Arenas should stick to shooting threes, not teammates

Gilbert Arenas, superstar guard for the Washington Wizards, has always been known around the NBA as a prankster and a character. Fans enjoyed reading his quirky “Agent Zero” blog on the league’s website and watching comedic videos of him joking around during practices on YouTube. However, on Christmas Eve 2009, Arenas took the joke too far. After losing a bet to teammate Javaris Crittendon, Arenas reportedly pulled out an unloaded gun stored in his locker intending to make humor of the situation.

It is clear that Arenas did not harbor any violent intentions. In fact, Arenas justified placing the gun in his locker by stating that he simply wished to keep it away from his child at home. Yet the situation has highlighted the star’s immaturity and tactlessness. As a result of the incident, Arenas has been indefinitely suspended by NBA Commissioner David Stern and faces up to six months in prison for the possession of an unregistered firearm.

It shows an utter disregard for the organization and its fans and could potentially result in the termination of his multimillion dollar contract. In particular, it smacks of disrespect to the memory of late Wizards owner Abe Pollin, who changed the name of the team from the Washington Bullets to the Washington Wizards in light of high crime rates in the city. As surprising as it sounds, however, it is not the act itself as much as it is his reaction to the uproar that has so significantly damaged Arenas’s repuation.

In the aftermath of the incident, Arenas displayed even more immaturity in underestimating the severity of his actions. He used his Twitter account as an opportunity to carry on the shenanigans, stating that he “didn’t do anything” and calling Stern “mean.” The last straw came during pre-game introductions of a Wizards game against the Philadelphia 76ers. In a huddle with his teammates, Arenas cocked his “finger guns” and playfully pretended to shoot his teammates while they pretended to fall down. Images of the incident surely made their way to Stern, who promptly handed down the suspension and stated that Arenas was not fit to take the court. Arenas has not played since.

Arenas is correct in his assertion that his actions were not entirely malicious. And although having an unloaded gun in a locker room is surely an egregious infraction, it pales in comparison to some crimes other NBA stars have gotten away with. For example, in the summer of 2009, Denver Nuggets’ star J.R. Smith killed his friend in a drunk driving accident but received only 24 days in jail and a meager seven-game suspension.

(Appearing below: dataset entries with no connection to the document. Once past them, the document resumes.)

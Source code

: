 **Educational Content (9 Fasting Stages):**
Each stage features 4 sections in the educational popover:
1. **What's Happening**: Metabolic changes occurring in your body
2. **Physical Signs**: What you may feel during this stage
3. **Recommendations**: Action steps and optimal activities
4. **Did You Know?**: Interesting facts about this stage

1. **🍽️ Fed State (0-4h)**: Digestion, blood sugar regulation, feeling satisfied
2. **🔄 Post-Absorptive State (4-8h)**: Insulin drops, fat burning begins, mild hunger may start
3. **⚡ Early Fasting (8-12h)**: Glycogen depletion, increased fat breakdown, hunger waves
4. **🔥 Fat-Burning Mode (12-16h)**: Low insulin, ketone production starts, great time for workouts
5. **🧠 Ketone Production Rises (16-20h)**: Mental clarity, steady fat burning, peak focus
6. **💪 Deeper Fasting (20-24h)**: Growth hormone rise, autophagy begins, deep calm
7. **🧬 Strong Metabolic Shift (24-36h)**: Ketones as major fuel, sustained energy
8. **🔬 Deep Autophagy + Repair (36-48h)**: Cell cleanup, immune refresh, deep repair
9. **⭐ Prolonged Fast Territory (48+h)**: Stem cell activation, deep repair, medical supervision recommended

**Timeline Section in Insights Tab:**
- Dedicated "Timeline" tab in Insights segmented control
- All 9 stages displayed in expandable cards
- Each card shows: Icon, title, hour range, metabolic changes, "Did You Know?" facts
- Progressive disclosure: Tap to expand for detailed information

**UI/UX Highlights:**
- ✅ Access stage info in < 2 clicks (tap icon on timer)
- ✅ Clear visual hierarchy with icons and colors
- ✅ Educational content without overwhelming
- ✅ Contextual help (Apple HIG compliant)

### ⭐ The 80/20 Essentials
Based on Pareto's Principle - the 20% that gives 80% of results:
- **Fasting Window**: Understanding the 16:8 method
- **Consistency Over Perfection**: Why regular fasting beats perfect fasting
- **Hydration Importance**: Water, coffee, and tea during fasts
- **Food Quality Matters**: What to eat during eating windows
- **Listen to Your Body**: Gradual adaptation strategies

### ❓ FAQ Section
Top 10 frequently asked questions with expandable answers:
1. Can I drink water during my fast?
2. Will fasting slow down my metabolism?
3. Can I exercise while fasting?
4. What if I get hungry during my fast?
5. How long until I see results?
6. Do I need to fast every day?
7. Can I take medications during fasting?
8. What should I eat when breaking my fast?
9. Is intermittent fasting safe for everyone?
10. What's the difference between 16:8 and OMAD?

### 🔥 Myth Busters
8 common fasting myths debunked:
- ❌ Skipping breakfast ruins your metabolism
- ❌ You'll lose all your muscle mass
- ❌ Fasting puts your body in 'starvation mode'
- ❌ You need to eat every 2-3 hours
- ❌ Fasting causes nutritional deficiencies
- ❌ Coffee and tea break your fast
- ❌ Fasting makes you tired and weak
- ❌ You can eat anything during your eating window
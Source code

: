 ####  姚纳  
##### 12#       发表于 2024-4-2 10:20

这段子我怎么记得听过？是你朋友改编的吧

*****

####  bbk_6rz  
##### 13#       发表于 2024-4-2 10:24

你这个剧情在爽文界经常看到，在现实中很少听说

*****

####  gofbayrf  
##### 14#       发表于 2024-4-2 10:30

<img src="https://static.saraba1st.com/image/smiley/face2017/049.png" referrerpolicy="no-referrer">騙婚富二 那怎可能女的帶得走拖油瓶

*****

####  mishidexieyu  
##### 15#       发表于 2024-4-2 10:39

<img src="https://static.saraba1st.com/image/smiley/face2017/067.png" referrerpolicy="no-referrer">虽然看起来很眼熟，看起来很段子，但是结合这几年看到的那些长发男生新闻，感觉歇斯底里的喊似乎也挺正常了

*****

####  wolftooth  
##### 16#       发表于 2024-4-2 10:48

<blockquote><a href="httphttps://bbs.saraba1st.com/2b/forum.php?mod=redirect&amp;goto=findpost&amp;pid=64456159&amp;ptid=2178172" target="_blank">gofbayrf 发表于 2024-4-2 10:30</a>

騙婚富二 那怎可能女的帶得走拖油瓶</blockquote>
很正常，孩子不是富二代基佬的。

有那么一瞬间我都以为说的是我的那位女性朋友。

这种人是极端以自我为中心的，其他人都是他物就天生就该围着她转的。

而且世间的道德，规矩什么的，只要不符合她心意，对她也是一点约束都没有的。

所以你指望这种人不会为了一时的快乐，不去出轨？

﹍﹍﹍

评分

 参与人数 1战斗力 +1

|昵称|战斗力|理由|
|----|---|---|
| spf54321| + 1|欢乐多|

Arenas’s real fault lies in his immaturity and unwillingness to accept responsibility, choosing to treat the situation as a laughing matter. He even blamed his teammates for the situation by stating that they were “egging” him on and that he wasn’t at fault. It is a shame that Arenas’s inability to take his actions and their consequences seriously may destroy a promising career. In truth, though, he has no one to blame but himself.